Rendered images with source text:
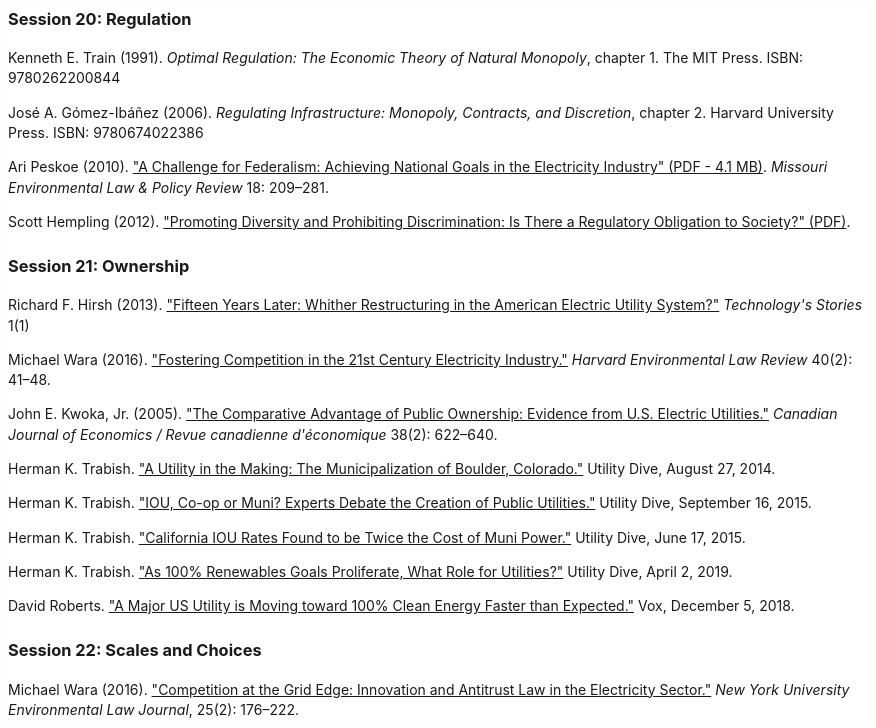### Session 20: Regulation

Kenneth E. Train (1991). *Optimal Regulation: The Economic Theory of Natural Monopoly*, chapter 1. The MIT Press. ISBN: 9780262200844

José A. Gómez-Ibáñez (2006). *Regulating Infrastructure: Monopoly, Contracts, and Discretion*, chapter 2. Harvard University Press. ISBN: 9780674022386

Ari Peskoe (2010). ["A Challenge for Federalism: Achieving National Goals in the Electricity Industry" (PDF - 4.1 MB)](https://scholarship.law.missouri.edu/cgi/viewcontent.cgi?article=1394&context=jesl). *Missouri Environmental Law & Policy Review* 18: 209–281.

Scott Hempling (2012). ["Promoting Diversity and Prohibiting Discrimination: Is There a Regulatory Obligation to Society?" (PDF)](https://secureservercdn.net/198.71.233.202/012.6a8.myftpupload.com/wp-content/uploads/2021/10/Promoting-Diversity-and-Prohibiting-Discrimination-Jan-2012.pdf).

### Session 21: Ownership

Richard F. Hirsh (2013). ["Fifteen Years Later: Whither Restructuring in the American Electric Utility System?"](https://www.technologystories.org/fifteen-years-later-whither-restructuring-in-the-american-electric-utility-system/) *Technology's Stories* 1(1) 

Michael Wara (2016). ["Fostering Competition in the 21st Century Electricity Industry."](https://heinonline.org/HOL/LandingPage?handle=hein.journals/helf40&div=7&id=&page=) *Harvard Environmental Law Review* 40(2): 41–48.

John E. Kwoka, Jr. (2005). ["The Comparative Advantage of Public Ownership: Evidence from U.S. Electric Utilities."](https://onlinelibrary.wiley.com/doi/10.1111/j.0008-4085.2005.00296.x) *Canadian Journal of Economics / Revue canadienne d'économique* 38(2): 622–640.

Herman K. Trabish. ["A Utility in the Making: The Municipalization of Boulder, Colorado."](https://www.utilitydive.com/news/a-utility-in-the-making-the-municipalization-of-boulder-colorado/300268/) Utility Dive, August 27, 2014.

Herman K. Trabish. ["IOU, Co-op or Muni? Experts Debate the Creation of Public Utilities."](https://www.utilitydive.com/news/iou-co-op-or-muni-experts-debate-the-creation-of-public-utilities/405511/) Utility Dive, September 16, 2015.

Herman K. Trabish. ["California IOU Rates Found to be Twice the Cost of Muni Power."](https://www.utilitydive.com/news/california-iou-rates-found-to-be-twice-the-cost-of-muni-power/400858/) Utility Dive, June 17, 2015.

Herman K. Trabish. ["As 100% Renewables Goals Proliferate, What Role for Utilities?"](https://www.utilitydive.com/news/as-100-renewables-goals-proliferate-what-role-for-utilities/551165/#:~:text=The%20momentum%20behind%20demand%20for,to%20gain%20in%20planning%20ahead.) Utility Dive, April 2, 2019.

David Roberts. ["A Major US Utility is Moving toward 100% Clean Energy Faster than Expected."](https://www.vox.com/energy-and-environment/2018/12/5/18126920/xcel-energy-100-percent-clean-carbon-free) Vox, December 5, 2018.

### Session 22: Scales and Choices

Michael Wara (2016). ["Competition at the Grid Edge: Innovation and Antitrust Law in the Electricity Sector."](https://papers.ssrn.com/sol3/papers.cfm?abstract_id=2765502) *New York University Environmental Law Journal*, 25(2): 176–222.
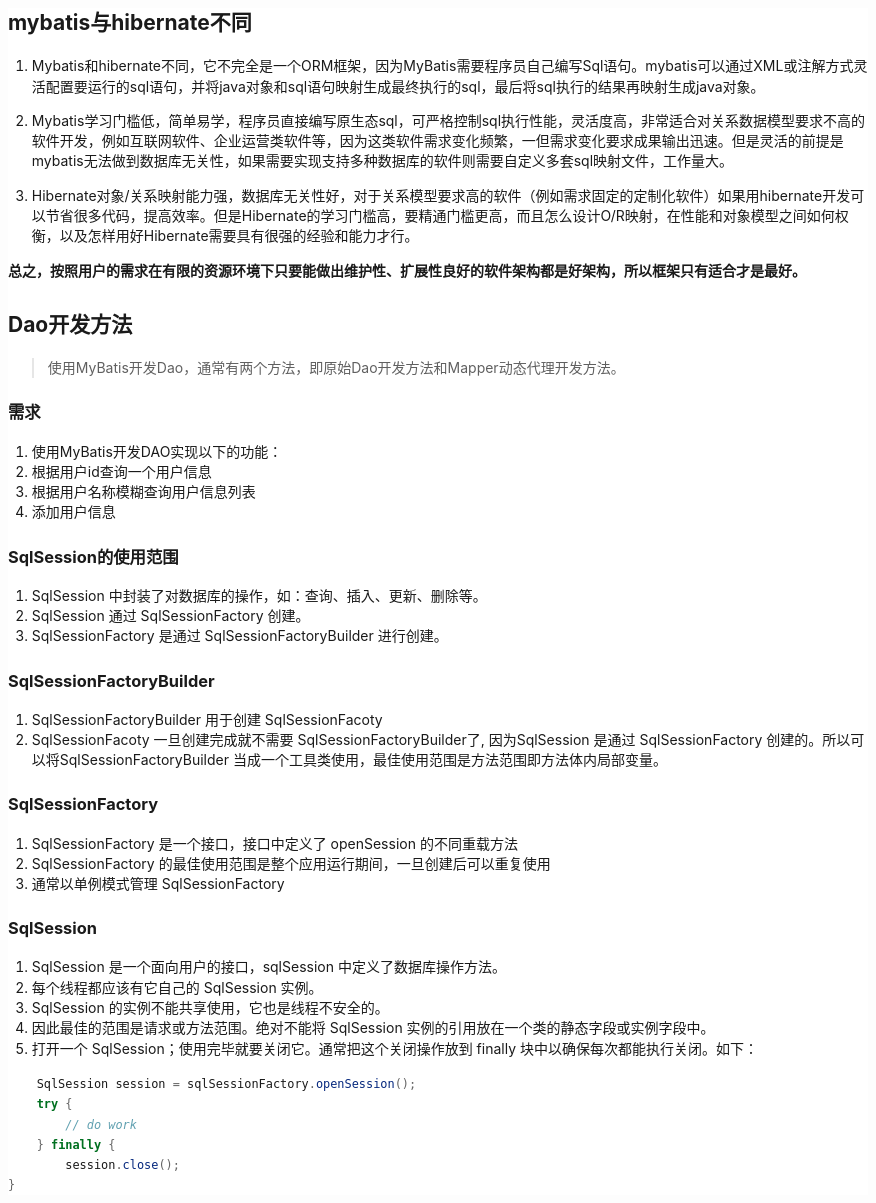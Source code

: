 ## mybatis与hibernate不同

1. Mybatis和hibernate不同，它不完全是一个ORM框架，因为MyBatis需要程序员自己编写Sql语句。mybatis可以通过XML或注解方式灵活配置要运行的sql语句，并将java对象和sql语句映射生成最终执行的sql，最后将sql执行的结果再映射生成java对象。

2. Mybatis学习门槛低，简单易学，程序员直接编写原生态sql，可严格控制sql执行性能，灵活度高，非常适合对关系数据模型要求不高的软件开发，例如互联网软件、企业运营类软件等，因为这类软件需求变化频繁，一但需求变化要求成果输出迅速。但是灵活的前提是mybatis无法做到数据库无关性，如果需要实现支持多种数据库的软件则需要自定义多套sql映射文件，工作量大。

3. Hibernate对象/关系映射能力强，数据库无关性好，对于关系模型要求高的软件（例如需求固定的定制化软件）如果用hibernate开发可以节省很多代码，提高效率。但是Hibernate的学习门槛高，要精通门槛更高，而且怎么设计O/R映射，在性能和对象模型之间如何权衡，以及怎样用好Hibernate需要具有很强的经验和能力才行。

**总之，按照用户的需求在有限的资源环境下只要能做出维护性、扩展性良好的软件架构都是好架构，所以框架只有适合才是最好。**

## Dao开发方法

>使用MyBatis开发Dao，通常有两个方法，即原始Dao开发方法和Mapper动态代理开发方法。
>
### 需求

1. 使用MyBatis开发DAO实现以下的功能：
2. 根据用户id查询一个用户信息
3. 根据用户名称模糊查询用户信息列表
4. 添加用户信息

### SqlSession的使用范围

1. SqlSession 中封装了对数据库的操作，如：查询、插入、更新、删除等。
2. SqlSession 通过 SqlSessionFactory 创建。
3. SqlSessionFactory 是通过 SqlSessionFactoryBuilder 进行创建。

### SqlSessionFactoryBuilder

1. SqlSessionFactoryBuilder 用于创建 SqlSessionFacoty
2. SqlSessionFacoty 一旦创建完成就不需要 SqlSessionFactoryBuilder了, 因为SqlSession 是通过 SqlSessionFactory 创建的。所以可以将SqlSessionFactoryBuilder 当成一个工具类使用，最佳使用范围是方法范围即方法体内局部变量。

### SqlSessionFactory

1. SqlSessionFactory 是一个接口，接口中定义了 openSession 的不同重载方法
2. SqlSessionFactory 的最佳使用范围是整个应用运行期间，一旦创建后可以重复使用
3. 通常以单例模式管理 SqlSessionFactory

### SqlSession

1. SqlSession 是一个面向用户的接口，sqlSession 中定义了数据库操作方法。
2. 每个线程都应该有它自己的 SqlSession 实例。
3. SqlSession 的实例不能共享使用，它也是线程不安全的。
4. 因此最佳的范围是请求或方法范围。绝对不能将 SqlSession 实例的引用放在一个类的静态字段或实例字段中。
5. 打开一个 SqlSession；使用完毕就要关闭它。通常把这个关闭操作放到 finally 块中以确保每次都能执行关闭。如下：

```java
	SqlSession session = sqlSessionFactory.openSession();
	try {
	 	// do work
	} finally {
		session.close();
}

```
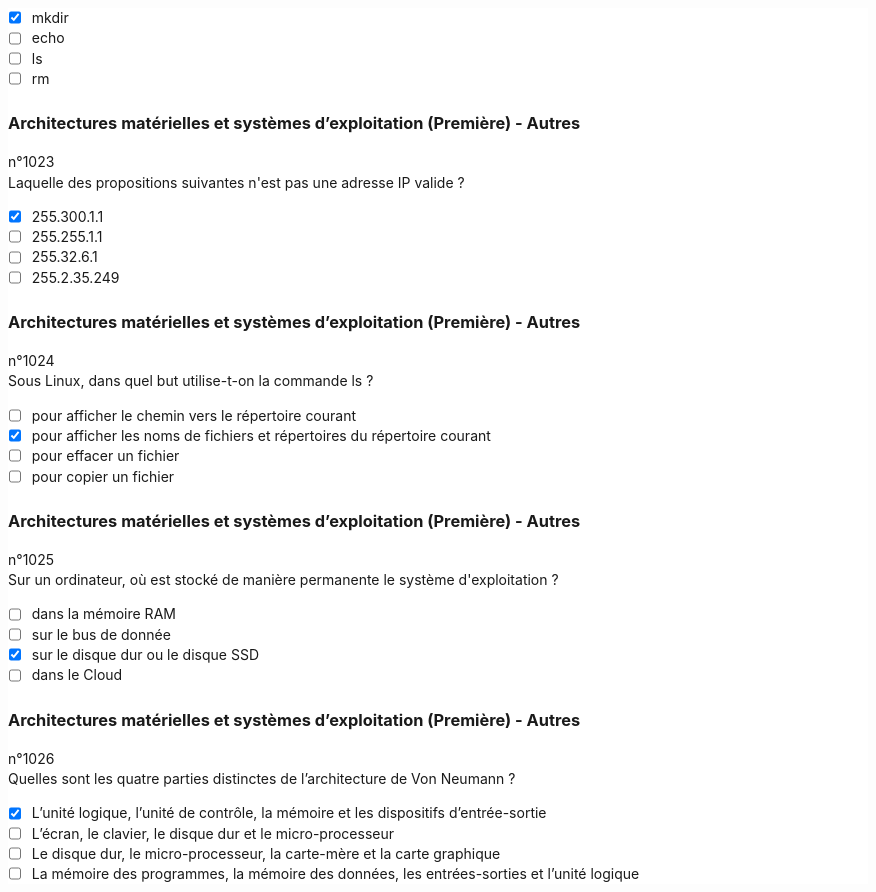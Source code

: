 

- [X] mkdir
- [ ] echo
- [ ] ls
- [ ] rm

### Architectures matérielles et systèmes d’exploitation (Première) - Autres
n°1023
<br>
Laquelle des propositions suivantes n'est pas une adresse IP valide ?



- [X] 255.300.1.1
- [ ] 255.255.1.1
- [ ] 255.32.6.1
- [ ] 255.2.35.249

### Architectures matérielles et systèmes d’exploitation (Première) - Autres
n°1024
<br>
Sous Linux, dans quel but utilise-t-on la commande ls ?



- [ ] pour afficher le chemin vers le répertoire courant
- [X] pour afficher les noms de fichiers et répertoires du répertoire courant
- [ ] pour effacer un fichier
- [ ] pour copier un fichier

### Architectures matérielles et systèmes d’exploitation (Première) - Autres
n°1025
<br>
Sur un ordinateur, où est stocké de manière permanente le système d'exploitation ?



- [ ] dans la mémoire RAM
- [ ] sur le bus de donnée
- [X] sur le disque dur ou le disque SSD
- [ ] dans le Cloud

### Architectures matérielles et systèmes d’exploitation (Première) - Autres
n°1026
<br>
Quelles sont les quatre parties distinctes de l’architecture de Von Neumann ?



- [X] L’unité logique, l’unité de contrôle, la mémoire et les dispositifs d’entrée-sortie
- [ ] L’écran, le clavier, le disque dur et le micro-processeur
- [ ] Le disque dur, le micro-processeur, la carte-mère et la carte graphique
- [ ] La mémoire des programmes, la mémoire des données, les entrées-sorties et l’unité logique
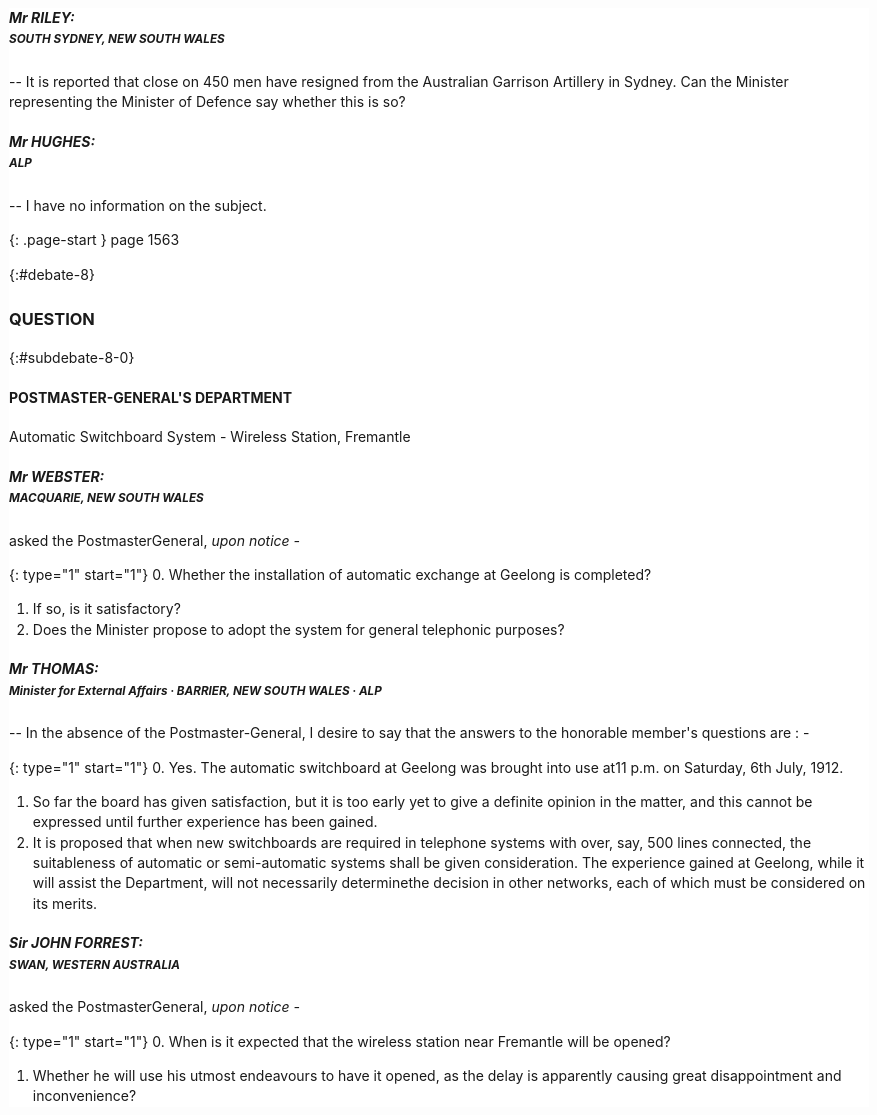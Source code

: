 ##### Mr RILEY:<br><small class="text-muted">SOUTH SYDNEY, NEW SOUTH WALES</small>

-- It is reported that close on 450 men have resigned from the Australian Garrison Artillery in Sydney. Can the Minister representing the Minister of Defence say whether this is so? 

##### Mr HUGHES:<br><small class="text-muted">ALP</small>

-- I have no information on the subject. 

{: .page-start }
page 1563

{:#debate-8}
### QUESTION

{:#subdebate-8-0}
#### POSTMASTER-GENERAL'S DEPARTMENT

Automatic Switchboard System - Wireless Station, Fremantle

##### Mr WEBSTER:<br><small class="text-muted">MACQUARIE, NEW SOUTH WALES</small>

asked the PostmasterGeneral,  *upon notice -* 

{: type="1" start="1"}
0. Whether the installation of automatic exchange at Geelong is completed? 
1. If so, is it satisfactory? 
2. Does the Minister propose to adopt the system for general telephonic purposes? 

##### Mr THOMAS:<br><small class="text-muted">Minister for External Affairs &middot; BARRIER, NEW SOUTH WALES &middot; ALP</small>

-- In the absence of the Postmaster-General, I desire to say that the answers to the honorable member's questions are :  - 

{: type="1" start="1"}
0. Yes. The automatic switchboard at Geelong was brought into use at11 p.m. on Saturday, 6th July, 1912. 
1. So far the board has given satisfaction, but it is too early yet to give a definite opinion in the matter, and this cannot be expressed until further experience has been gained. 
2. It is proposed that when new switchboards are required in telephone systems with over, say, 500 lines connected, the suitableness of automatic or semi-automatic systems shall be given consideration. The experience gained at Geelong, while it will assist the Department, will not necessarily determinethe decision in other networks, each of which must be considered on its merits. 

##### Sir JOHN FORREST:<br><small class="text-muted">SWAN, WESTERN AUSTRALIA</small>

asked the PostmasterGeneral,  *upon notice -* 

{: type="1" start="1"}
0. When is it expected that the wireless station near Fremantle will be opened? 
1. Whether he will use his utmost endeavours to have it opened, as the delay is apparently causing great disappointment and inconvenience?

▶ _WORK ORDER_:
The only acceptable answer is a number: how many lines in the data above hold the word "SqlSessionFacoty".

▶ _EXERCISE SOLUTION_:
2